対してウロボロスは、オリジナルなのに、なんか何処かでみたような感じがして、自分なりの持ち味がまだ出せてない感じがした。
デビュー二戦目という事で大目にみたい部分はあるんだが、試合の組み立てもバラバラで、しばらく実戦訓練が必要なようだ。
最後は、これもハラキリハカタ縛りでは出せなかったてあろう、柔術のテクニックを駆使して、タコス☆キッド快勝!

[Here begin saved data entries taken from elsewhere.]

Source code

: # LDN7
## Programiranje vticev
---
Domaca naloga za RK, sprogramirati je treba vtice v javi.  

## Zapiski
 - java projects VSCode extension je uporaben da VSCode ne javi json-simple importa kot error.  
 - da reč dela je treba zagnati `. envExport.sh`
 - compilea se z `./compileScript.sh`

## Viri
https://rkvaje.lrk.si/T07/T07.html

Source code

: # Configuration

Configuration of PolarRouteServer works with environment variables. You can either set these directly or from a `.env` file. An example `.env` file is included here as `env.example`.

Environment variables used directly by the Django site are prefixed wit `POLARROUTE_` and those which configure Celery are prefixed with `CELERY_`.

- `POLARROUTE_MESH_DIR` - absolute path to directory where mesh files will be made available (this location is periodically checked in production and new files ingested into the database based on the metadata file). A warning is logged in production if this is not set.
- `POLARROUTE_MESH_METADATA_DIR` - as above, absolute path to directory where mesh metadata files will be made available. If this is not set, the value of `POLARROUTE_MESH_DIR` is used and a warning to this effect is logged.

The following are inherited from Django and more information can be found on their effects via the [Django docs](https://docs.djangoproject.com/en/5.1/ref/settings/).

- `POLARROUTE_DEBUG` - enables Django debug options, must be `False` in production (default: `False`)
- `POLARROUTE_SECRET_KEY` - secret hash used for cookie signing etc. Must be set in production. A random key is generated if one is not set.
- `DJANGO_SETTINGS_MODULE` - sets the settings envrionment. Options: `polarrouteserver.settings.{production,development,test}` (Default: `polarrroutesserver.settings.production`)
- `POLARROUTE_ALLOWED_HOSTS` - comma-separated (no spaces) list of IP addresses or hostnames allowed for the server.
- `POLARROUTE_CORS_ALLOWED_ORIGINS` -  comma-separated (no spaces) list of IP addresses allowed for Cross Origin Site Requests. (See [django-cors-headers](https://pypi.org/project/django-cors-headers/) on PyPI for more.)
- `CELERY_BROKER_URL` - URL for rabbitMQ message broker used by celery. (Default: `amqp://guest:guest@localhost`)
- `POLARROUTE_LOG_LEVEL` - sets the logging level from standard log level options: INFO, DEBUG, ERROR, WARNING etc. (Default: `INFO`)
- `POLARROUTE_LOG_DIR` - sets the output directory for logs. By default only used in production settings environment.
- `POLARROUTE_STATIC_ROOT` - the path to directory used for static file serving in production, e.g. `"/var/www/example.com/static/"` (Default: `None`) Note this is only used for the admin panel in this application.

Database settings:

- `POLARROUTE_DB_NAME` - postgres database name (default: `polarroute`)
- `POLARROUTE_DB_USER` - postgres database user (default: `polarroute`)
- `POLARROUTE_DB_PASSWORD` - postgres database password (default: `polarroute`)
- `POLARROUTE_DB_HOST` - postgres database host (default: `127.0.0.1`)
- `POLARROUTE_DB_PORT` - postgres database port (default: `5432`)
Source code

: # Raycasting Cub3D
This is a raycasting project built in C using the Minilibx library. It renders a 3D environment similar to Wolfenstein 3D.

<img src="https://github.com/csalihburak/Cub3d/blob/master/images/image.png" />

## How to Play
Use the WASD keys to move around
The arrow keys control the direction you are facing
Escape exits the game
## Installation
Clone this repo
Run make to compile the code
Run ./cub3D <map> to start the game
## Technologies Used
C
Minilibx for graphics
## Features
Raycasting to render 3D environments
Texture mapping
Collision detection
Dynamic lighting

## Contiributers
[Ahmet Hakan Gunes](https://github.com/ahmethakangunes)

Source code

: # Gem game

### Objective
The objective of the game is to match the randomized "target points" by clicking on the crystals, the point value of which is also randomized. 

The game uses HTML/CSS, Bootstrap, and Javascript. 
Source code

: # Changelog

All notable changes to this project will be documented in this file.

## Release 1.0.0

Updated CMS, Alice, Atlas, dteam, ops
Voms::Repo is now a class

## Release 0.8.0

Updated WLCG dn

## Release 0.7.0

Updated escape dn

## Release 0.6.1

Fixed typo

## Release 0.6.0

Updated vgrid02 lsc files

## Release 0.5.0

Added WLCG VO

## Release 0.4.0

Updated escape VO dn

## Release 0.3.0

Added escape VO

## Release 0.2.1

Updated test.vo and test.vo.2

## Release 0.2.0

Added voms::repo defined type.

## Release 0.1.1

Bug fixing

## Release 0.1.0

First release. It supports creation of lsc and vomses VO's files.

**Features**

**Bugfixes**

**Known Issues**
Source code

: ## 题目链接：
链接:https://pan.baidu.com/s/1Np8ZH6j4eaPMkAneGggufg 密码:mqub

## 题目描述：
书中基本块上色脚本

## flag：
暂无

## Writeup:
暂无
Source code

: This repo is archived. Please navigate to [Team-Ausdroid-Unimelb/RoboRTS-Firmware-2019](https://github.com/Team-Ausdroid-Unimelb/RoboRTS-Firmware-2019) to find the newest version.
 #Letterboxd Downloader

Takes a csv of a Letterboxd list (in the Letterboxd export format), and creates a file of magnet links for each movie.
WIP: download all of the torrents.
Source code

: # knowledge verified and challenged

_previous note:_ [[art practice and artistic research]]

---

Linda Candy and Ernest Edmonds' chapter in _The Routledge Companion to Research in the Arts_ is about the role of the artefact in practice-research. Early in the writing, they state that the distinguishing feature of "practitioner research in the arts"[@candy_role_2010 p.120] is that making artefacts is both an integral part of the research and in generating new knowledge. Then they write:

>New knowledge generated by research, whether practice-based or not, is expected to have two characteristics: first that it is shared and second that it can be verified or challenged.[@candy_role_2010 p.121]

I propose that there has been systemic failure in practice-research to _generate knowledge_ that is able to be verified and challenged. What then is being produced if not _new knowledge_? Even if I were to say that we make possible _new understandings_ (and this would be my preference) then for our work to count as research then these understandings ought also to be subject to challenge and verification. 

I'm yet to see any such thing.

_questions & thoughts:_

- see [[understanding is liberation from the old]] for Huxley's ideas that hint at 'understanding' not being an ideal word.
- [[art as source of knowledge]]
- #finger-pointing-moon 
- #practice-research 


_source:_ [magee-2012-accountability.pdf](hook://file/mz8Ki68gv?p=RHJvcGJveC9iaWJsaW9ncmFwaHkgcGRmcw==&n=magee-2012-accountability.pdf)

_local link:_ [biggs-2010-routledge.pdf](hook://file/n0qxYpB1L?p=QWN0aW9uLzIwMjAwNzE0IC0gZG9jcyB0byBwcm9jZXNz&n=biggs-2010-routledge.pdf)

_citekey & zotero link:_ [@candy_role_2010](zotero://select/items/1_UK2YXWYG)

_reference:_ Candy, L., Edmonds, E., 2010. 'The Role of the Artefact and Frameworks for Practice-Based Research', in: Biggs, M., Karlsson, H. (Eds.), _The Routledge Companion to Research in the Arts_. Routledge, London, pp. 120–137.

ハラキリ時代には、ライトヘビー級挑戦もしているから、今度は新しい顔でまたチャレンジしてほしい。
第2試合 20分1本勝負
○ヴァンヴェール・ジャック(10分23秒 体固め)ユーセー☆エストレージャー●※トラロック
時を経てMY WAY所属として、高校生になっての対戦。
多分、MY WAYとしても、高校入学後も初対決になる2人が、あれからどう進化したのか?注目してみてみたい。

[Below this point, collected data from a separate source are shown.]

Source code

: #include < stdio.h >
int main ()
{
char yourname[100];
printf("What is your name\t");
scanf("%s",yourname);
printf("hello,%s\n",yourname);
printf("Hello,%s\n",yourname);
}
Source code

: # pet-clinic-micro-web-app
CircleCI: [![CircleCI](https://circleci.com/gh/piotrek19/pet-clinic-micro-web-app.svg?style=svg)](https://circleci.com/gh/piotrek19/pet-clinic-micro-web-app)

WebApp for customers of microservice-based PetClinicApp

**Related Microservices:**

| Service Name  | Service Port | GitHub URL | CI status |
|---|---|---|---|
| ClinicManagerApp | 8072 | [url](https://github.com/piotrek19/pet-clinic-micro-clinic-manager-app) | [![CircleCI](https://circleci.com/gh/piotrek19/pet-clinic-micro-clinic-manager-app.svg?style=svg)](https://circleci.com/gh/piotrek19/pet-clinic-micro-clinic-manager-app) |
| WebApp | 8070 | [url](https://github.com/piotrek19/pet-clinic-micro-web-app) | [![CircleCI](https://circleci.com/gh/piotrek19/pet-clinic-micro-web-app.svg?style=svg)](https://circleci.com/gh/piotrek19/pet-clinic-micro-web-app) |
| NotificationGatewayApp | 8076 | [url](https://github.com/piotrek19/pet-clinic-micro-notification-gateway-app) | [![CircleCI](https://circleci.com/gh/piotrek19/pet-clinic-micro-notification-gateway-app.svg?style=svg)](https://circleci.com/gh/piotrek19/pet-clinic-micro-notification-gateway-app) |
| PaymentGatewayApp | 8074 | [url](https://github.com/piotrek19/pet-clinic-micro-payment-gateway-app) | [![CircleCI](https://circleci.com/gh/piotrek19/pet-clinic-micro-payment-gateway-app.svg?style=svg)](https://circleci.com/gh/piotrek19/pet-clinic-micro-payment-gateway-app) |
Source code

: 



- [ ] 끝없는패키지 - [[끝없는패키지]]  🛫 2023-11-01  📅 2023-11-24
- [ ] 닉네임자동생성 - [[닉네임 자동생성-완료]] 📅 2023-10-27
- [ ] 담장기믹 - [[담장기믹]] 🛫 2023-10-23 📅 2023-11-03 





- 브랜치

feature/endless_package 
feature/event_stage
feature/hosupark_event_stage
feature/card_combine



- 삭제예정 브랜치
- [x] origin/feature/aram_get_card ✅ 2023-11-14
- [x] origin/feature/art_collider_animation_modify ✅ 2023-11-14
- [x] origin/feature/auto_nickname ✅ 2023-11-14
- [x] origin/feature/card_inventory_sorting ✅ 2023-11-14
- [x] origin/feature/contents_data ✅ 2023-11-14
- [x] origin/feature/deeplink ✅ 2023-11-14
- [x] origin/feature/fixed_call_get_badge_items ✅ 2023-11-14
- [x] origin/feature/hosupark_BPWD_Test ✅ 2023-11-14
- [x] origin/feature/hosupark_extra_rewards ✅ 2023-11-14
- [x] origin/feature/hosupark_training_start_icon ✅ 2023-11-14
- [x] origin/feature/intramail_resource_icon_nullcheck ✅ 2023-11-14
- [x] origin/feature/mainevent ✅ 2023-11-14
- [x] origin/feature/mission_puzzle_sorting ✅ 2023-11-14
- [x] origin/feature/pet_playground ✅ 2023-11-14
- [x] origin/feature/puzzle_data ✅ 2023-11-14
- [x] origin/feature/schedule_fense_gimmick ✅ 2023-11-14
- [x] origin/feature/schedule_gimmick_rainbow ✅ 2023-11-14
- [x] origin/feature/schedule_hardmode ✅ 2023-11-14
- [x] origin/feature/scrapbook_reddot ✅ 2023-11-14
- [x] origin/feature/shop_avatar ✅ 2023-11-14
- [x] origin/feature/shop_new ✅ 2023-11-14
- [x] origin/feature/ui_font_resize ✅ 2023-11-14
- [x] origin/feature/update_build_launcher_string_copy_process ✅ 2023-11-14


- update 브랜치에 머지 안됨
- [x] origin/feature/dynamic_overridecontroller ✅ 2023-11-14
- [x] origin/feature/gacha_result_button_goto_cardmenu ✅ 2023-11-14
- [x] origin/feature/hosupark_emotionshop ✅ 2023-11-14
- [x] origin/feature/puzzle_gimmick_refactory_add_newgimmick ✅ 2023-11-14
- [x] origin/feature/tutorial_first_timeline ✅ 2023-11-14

私はいずれこのカードは、ドームのど真ん中に立つくらいになると思っているので、止まらない彼らの進化に期待したい。
試合開始早々にバチバチのしばき合いから、空中戦へと一瞬たりともとまらない2人。
明らかに中学時代より進化していた。その最たる例がグラウンド。奇しくも同じ卍固め→グラウンド卍固めの攻防になったが、右サイドから入るユーセーと、左から入るジャックという、同じ技を違う入りでみせるあたり、この2人のレスリングは、当分進化をやめそうにない!

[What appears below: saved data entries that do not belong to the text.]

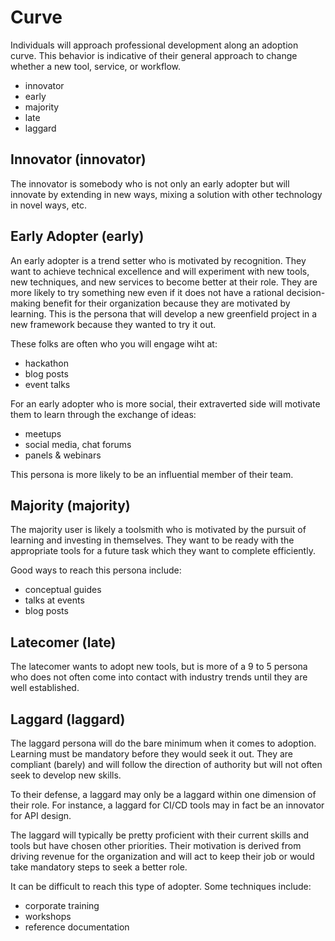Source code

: 
# Curve

Individuals will approach professional development along an adoption curve. This behavior is indicative of their general approach to change whether a new tool, service, or workflow.

- innovator
- early
- majority
- late
- laggard

## Innovator (innovator)

The innovator is somebody who is not only an early adopter but will innovate by extending in new ways, mixing a solution with other technology in novel ways, etc.

## Early Adopter (early)

An early adopter is a trend setter who is motivated by recognition. They want to achieve technical excellence and will experiment with new tools, new techniques, and new services to become better at their role. They are more likely to try something new even if it does not have a rational decision-making benefit for their organization because they are motivated by learning. This is the persona that will develop a new greenfield project in a new framework because they wanted to try it out.

These folks are often who you will engage wiht at:
- hackathon
- blog posts
- event talks

For an early adopter who is more social, their extraverted side will motivate them to learn through the exchange of ideas:

- meetups
- social media, chat forums
- panels & webinars

This persona is more likely to be an influential member of their team.

## Majority (majority)

The majority user is likely a toolsmith who is motivated by the pursuit of learning and investing in themselves. They want to be ready with the appropriate tools for a future task which they want to complete efficiently.

Good ways to reach this persona include:

- conceptual guides
- talks at events
- blog posts

## Latecomer (late)

The latecomer wants to adopt new tools, but is more of a 9 to 5 persona who does not often come into contact with industry trends until they are well established.


## Laggard (laggard)

The laggard persona will do the bare minimum when it comes to adoption. Learning must be mandatory before they would seek it out. They are compliant (barely) and will follow the direction of authority but will not often seek to develop new skills.

To their defense, a laggard may only be a laggard within one dimension of their role. For instance, a laggard for CI/CD tools may in fact be an innovator for API design.

The laggard will typically be pretty proficient with their current skills and tools but have chosen other priorities. Their motivation is derived from driving revenue for the organization and will act to keep their job or would take mandatory steps to seek a better role.

It can be difficult to reach this type of adopter. Some techniques include:

- corporate training
- workshops
- reference documentation



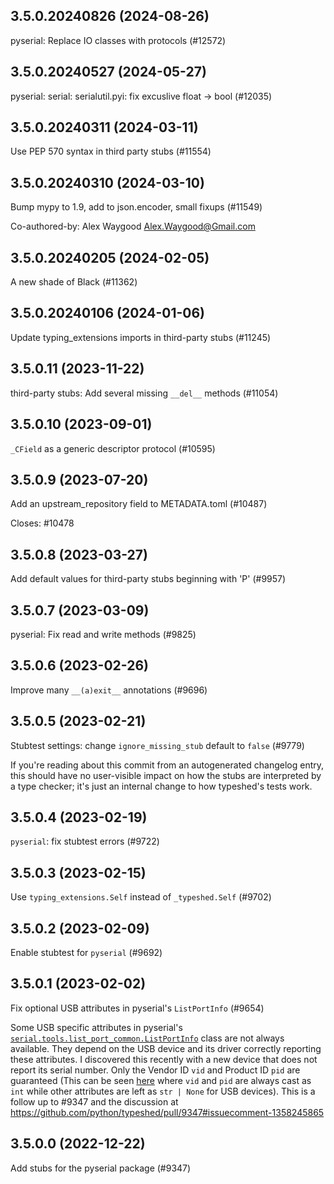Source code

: ## 3.5.0.20240826 (2024-08-26)

pyserial: Replace IO classes with protocols (#12572)

## 3.5.0.20240527 (2024-05-27)

pyserial: serial: serialutil.pyi: fix excuslive float -> bool (#12035)

## 3.5.0.20240311 (2024-03-11)

Use PEP 570 syntax in third party stubs (#11554)

## 3.5.0.20240310 (2024-03-10)

Bump mypy to 1.9, add to json.encoder, small fixups (#11549)

Co-authored-by: Alex Waygood <Alex.Waygood@Gmail.com>

## 3.5.0.20240205 (2024-02-05)

A new shade of Black (#11362)

## 3.5.0.20240106 (2024-01-06)

Update typing_extensions imports in third-party stubs (#11245)

## 3.5.0.11 (2023-11-22)

third-party stubs: Add several missing `__del__` methods (#11054)

## 3.5.0.10 (2023-09-01)

`_CField` as a generic descriptor protocol (#10595)

## 3.5.0.9 (2023-07-20)

Add an upstream_repository field to METADATA.toml (#10487)

Closes: #10478

## 3.5.0.8 (2023-03-27)

Add default values for third-party stubs beginning with 'P' (#9957)

## 3.5.0.7 (2023-03-09)

pyserial: Fix read and write methods (#9825)

## 3.5.0.6 (2023-02-26)

Improve many `__(a)exit__` annotations (#9696)

## 3.5.0.5 (2023-02-21)

Stubtest settings: change `ignore_missing_stub` default to `false` (#9779)

If you're reading about this commit from an autogenerated changelog entry, this should have no user-visible impact on how the stubs are interpreted by a type checker; it's just an internal change to how typeshed's tests work.

## 3.5.0.4 (2023-02-19)

`pyserial`: fix stubtest errors (#9722)

## 3.5.0.3 (2023-02-15)

Use `typing_extensions.Self` instead of `_typeshed.Self` (#9702)

## 3.5.0.2 (2023-02-09)

Enable stubtest for `pyserial` (#9692)

## 3.5.0.1 (2023-02-02)

Fix optional USB attributes in pyserial's `ListPortInfo` (#9654)

Some USB specific attributes in pyserial's [`serial.tools.list_port_common.ListPortInfo`](https://github.com/python/typeshed/blob/main/stubs/pyserial/serial/tools/list_ports_common.pyi#L11-L24) class are not always available. They depend on the USB device and its driver correctly reporting these attributes. I discovered this recently with a new device that does not report its serial number. Only the Vendor ID `vid` and Product ID `pid` are guaranteed (This can be seen [here](https://github.com/pyserial/pyserial/blob/master/serial/tools/list_ports_linux.py#L52-L62) where `vid` and `pid` are always cast as `int` while other attributes are left as `str | None` for USB devices).
This is a follow up to #9347 and the discussion at https://github.com/python/typeshed/pull/9347#issuecomment-1358245865

## 3.5.0.0 (2022-12-22)

Add stubs for the pyserial package (#9347)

最後は、初代・双琉王・ジャックがユーセーを、コーナー最上段からの、ダイビングダブルニードロップである「トラロック」(アステカ文明の雷の神の名前)でユーセーから激勝。上背がない分、ジャンプの高さをつけて、たっぷり体重を乗せる工夫もしていて、これならピンとられても仕方ない内容。
しかし、ユーセーも打撃やグラウンドで格段の進化をみせてくれた。正直次戦ったらどっちが勝つかはわからない。それくらい2人のプロレスは、素晴らしいものがあった。
恐れ入りました。
第3試合 30分1本勝負
○RANMA&エル・ファルコ&トゥルエノ・ゲレーロ(15分48秒 体固め)ニ代目上田馬之助&アズールドラゴン&聖氣●※シージャ
急な代打出場になった、がむしゃらプロレスのトゥエルノ・ゲレーロ。相手は難敵・ダークサイドFTOに、聖氣を加えた曲者軍団。
しかも、セミファイナル登場という破格の扱いである。アズールはTwitter上で早くも反応を示していたが、なんだかんだいいながら、ゲレーロが標的にはなりやすい。
その上、アステカの欠場で急遽カード変更という形で、本来ファルコの代打出場になるはずのゲレーロが、そのファルコとタッグを組むということに。これだからプロレスは何がおこるかわからない。
これで、本来狙い目であったはずのゲレーロから、ダークサイドFTO&聖氣は、ターゲットを、緊急出場のファルコに切り替えた。
一度は出られない形になったエル・ファルコとしたら、降って沸いたチャンスを逃すわけにはいかない。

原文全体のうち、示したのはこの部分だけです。